Records contained in a dataset:
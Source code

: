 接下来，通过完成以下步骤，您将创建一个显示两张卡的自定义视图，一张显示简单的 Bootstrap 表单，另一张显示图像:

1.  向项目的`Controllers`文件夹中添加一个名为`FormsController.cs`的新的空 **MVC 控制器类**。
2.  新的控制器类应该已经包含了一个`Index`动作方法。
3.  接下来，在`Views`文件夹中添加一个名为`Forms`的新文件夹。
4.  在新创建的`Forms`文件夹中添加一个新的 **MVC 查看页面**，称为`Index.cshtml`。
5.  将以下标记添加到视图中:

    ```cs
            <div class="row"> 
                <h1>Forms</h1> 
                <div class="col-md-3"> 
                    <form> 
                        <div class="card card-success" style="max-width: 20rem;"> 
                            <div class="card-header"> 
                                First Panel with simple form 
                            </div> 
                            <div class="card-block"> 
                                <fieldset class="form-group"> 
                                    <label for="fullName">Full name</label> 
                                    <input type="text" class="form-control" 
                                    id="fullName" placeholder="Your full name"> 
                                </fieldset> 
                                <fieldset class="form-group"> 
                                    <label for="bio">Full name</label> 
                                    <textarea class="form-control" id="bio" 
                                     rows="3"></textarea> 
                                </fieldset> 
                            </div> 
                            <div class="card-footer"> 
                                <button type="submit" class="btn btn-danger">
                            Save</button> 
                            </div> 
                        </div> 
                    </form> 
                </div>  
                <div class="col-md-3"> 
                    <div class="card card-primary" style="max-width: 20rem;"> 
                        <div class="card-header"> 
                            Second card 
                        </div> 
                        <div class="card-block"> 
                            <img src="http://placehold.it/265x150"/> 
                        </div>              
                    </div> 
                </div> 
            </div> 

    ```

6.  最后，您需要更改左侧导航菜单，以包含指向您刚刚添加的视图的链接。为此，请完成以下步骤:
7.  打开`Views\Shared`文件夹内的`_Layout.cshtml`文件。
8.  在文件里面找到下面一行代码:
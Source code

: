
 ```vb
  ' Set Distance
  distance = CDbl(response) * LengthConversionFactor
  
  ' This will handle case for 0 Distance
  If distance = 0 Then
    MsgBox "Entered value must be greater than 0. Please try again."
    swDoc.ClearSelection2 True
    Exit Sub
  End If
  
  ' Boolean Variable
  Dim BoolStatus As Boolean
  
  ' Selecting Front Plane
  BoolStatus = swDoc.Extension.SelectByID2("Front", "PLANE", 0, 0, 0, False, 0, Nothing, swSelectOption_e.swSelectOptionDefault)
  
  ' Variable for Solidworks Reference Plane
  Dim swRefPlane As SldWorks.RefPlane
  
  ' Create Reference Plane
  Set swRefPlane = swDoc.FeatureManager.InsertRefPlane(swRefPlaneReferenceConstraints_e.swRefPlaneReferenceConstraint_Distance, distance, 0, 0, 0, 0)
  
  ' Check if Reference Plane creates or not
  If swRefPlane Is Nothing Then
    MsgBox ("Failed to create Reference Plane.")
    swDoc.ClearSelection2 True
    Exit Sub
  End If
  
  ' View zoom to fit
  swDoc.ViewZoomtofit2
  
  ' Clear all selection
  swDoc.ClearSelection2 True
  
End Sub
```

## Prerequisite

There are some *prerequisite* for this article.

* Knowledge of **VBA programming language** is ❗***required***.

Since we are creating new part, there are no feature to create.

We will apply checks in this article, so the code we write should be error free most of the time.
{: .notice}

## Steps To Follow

◆ TASK TO COMPLETE
Apply a filter for "name" to the entries and show each line that passes.

◆ ANSWER BELOW
                                    <label for="fullName">Full name</label> 
                                    id="fullName" placeholder="Your full name"> 
                                    <label for="bio">Full name</label> 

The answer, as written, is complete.